# pushup problems; PSP, warrior, PT test.



## Shrek1985 (16 Apr 2013)

Here's the situation;

Got a buddy in basic in St Jean Quebec. Going for vehicle tech.

He's not the fittest guy ever; wiry little guy; can run, can ruck, low upper body strength, has struggled with his pushups, but has massively impoved.

Has been sent to warrior twice, now looking at a third time.

He keeps getting sent back to platoons, which promptly fail him on his pushups and send him back to the warrior program.

WTF.

So...warrior is run by PSP, yes? They are giving him their stamp of approval; 19, 20, 25 pushups...He goes back to a platoon, which tests him again, under, as I understand it; different PSP staff, who consistantly fail him; 7, 9, 10 pushups. Sounds like uneven training standards or a deliberate bias against a troop who has been to warrior.

I'm not even going to touch what PSP thinks is a pushup. What is going on here? What are this guy's options? I've trained soldiers for some time now; I have known this guy for years. He is not dogging it, he wants to be there. What recourses does he have? Sounds like textbook grounds for redress to me.

it sounds to me that this guy is being messed with. Either PSP is just passing him through warrior and failing to train him better, or PSP or whoever is either judging on a different standard at the platoon level, or they're simply trying to run him out.


----------



## Eye In The Sky (16 Apr 2013)

Recourse:  he requests a meeting with his CofC and discusses his concerns with them.

Step 1, if not done.

The rest, is a LOT of 3rd party info and 'he said/she said' stuff which is not a favourable supporting argument for a grievance (IMO).

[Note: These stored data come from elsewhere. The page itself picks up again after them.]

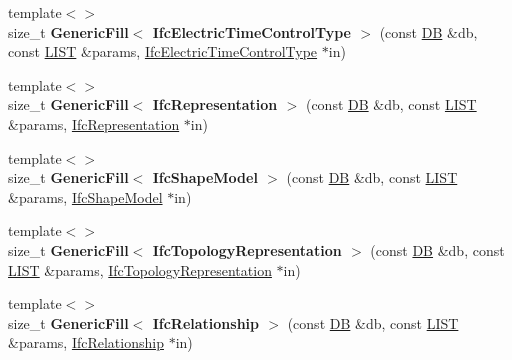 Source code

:\begin{DoxyCompactItemize}
\item 
\hypertarget{namespace_assimp_1_1_s_t_e_p_a4d5bc5bdddb5c73ab88ba7269ef842d5}{{\footnotesize template$<$$>$ }\\size\+\_\+t {\bfseries Generic\+Fill$<$ Ifc\+Electric\+Time\+Control\+Type $>$} (const \hyperlink{class_assimp_1_1_s_t_e_p_1_1_d_b}{D\+B} \&db, const \hyperlink{class_assimp_1_1_s_t_e_p_1_1_e_x_p_r_e_s_s_1_1_l_i_s_t}{L\+I\+S\+T} \&params, \hyperlink{struct_assimp_1_1_i_f_c_1_1_ifc_electric_time_control_type}{Ifc\+Electric\+Time\+Control\+Type} $\ast$in)}\label{namespace_assimp_1_1_s_t_e_p_a4d5bc5bdddb5c73ab88ba7269ef842d5}

\item 
\hypertarget{namespace_assimp_1_1_s_t_e_p_ac8f6e5928c1d74673d1542dee2c92ac7}{{\footnotesize template$<$$>$ }\\size\+\_\+t {\bfseries Generic\+Fill$<$ Ifc\+Representation $>$} (const \hyperlink{class_assimp_1_1_s_t_e_p_1_1_d_b}{D\+B} \&db, const \hyperlink{class_assimp_1_1_s_t_e_p_1_1_e_x_p_r_e_s_s_1_1_l_i_s_t}{L\+I\+S\+T} \&params, \hyperlink{struct_assimp_1_1_i_f_c_1_1_ifc_representation}{Ifc\+Representation} $\ast$in)}\label{namespace_assimp_1_1_s_t_e_p_ac8f6e5928c1d74673d1542dee2c92ac7}

\item 
\hypertarget{namespace_assimp_1_1_s_t_e_p_add9d80d6a2bb8073aa9552d231252ff9}{{\footnotesize template$<$$>$ }\\size\+\_\+t {\bfseries Generic\+Fill$<$ Ifc\+Shape\+Model $>$} (const \hyperlink{class_assimp_1_1_s_t_e_p_1_1_d_b}{D\+B} \&db, const \hyperlink{class_assimp_1_1_s_t_e_p_1_1_e_x_p_r_e_s_s_1_1_l_i_s_t}{L\+I\+S\+T} \&params, \hyperlink{struct_assimp_1_1_i_f_c_1_1_ifc_shape_model}{Ifc\+Shape\+Model} $\ast$in)}\label{namespace_assimp_1_1_s_t_e_p_add9d80d6a2bb8073aa9552d231252ff9}

\item 
\hypertarget{namespace_assimp_1_1_s_t_e_p_ad87fbff8d1165926843b094c4f232d5b}{{\footnotesize template$<$$>$ }\\size\+\_\+t {\bfseries Generic\+Fill$<$ Ifc\+Topology\+Representation $>$} (const \hyperlink{class_assimp_1_1_s_t_e_p_1_1_d_b}{D\+B} \&db, const \hyperlink{class_assimp_1_1_s_t_e_p_1_1_e_x_p_r_e_s_s_1_1_l_i_s_t}{L\+I\+S\+T} \&params, \hyperlink{struct_assimp_1_1_i_f_c_1_1_ifc_topology_representation}{Ifc\+Topology\+Representation} $\ast$in)}\label{namespace_assimp_1_1_s_t_e_p_ad87fbff8d1165926843b094c4f232d5b}

\item 
\hypertarget{namespace_assimp_1_1_s_t_e_p_ac3efbd313cfe4b937871afacfeb8f5ae}{{\footnotesize template$<$$>$ }\\size\+\_\+t {\bfseries Generic\+Fill$<$ Ifc\+Relationship $>$} (const \hyperlink{class_assimp_1_1_s_t_e_p_1_1_d_b}{D\+B} \&db, const \hyperlink{class_assimp_1_1_s_t_e_p_1_1_e_x_p_r_e_s_s_1_1_l_i_s_t}{L\+I\+S\+T} \&params, \hyperlink{struct_assimp_1_1_i_f_c_1_1_ifc_relationship}{Ifc\+Relationship} $\ast$in)}\label{namespace_assimp_1_1_s_t_e_p_ac3efbd313cfe4b937871afacfeb8f5ae}


\end{DoxyCompactItemize}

I'd comment on when I was staff at CFLRS but that is far enough in the past to not matter BUT...I'd suggest *if* there are standard issues at CFLRS the Cmdt would find that concerning.

* I don't believe Warrior is run completely but PSP, there are (was) NCOs in the subunit for a CofC.


----------



## Shrek1985 (16 Apr 2013)

Eye In The Sky said:
			
		

> Recourse:  he requests a meeting with his CofC and discusses his concerns with them.
> 
> Step 1, if not done.
> 
> ...



So I'm clear; you are not suggesting this go to the commandant, correct? 

NCOs in warrior sounds realistic.


----------



## Eye In The Sky (16 Apr 2013)

A Pte (R) should not be going directly to the Cmdt; there is a CofC and should be used.  Those in the CofC will involve the Cmdt *if* they warrant it necessary.

This recruit should ask to speak to their immediate superior asap and discuss with them.  

That's my  :2c:.  Let the CofC function as it should.


----------



## UnwiseCritic (16 Apr 2013)

He may not be getting as much sleep or as good of a diet in his normal platoon. He should just be working on his fitness all the time. Or he may just stress out and lose some upper body strength for his test.

3 things to improve push-ups

Start in the push up position: Go all the way down, half way up, all the way down, all the way up, half way down, all the way up, all the way down, all the way up. (that's one) It has something to do with using muscle while dispersing lactic acid or something like that (still burns).But all I know is it works.

Do 10 push ups rest for 1 minute x 10. Rest 1 min hold up position for 1 min, rest for 2 min then hold up position for 2 min. Then rest for 2-4 min and complete a max set. I usually set a pr after that.

Do 30% of your max push ups every hour while you are awake. Never done it but people swear by it. It is some russian way of exercise that they think works best. I guess going all the way to depletion isn't always a good thing.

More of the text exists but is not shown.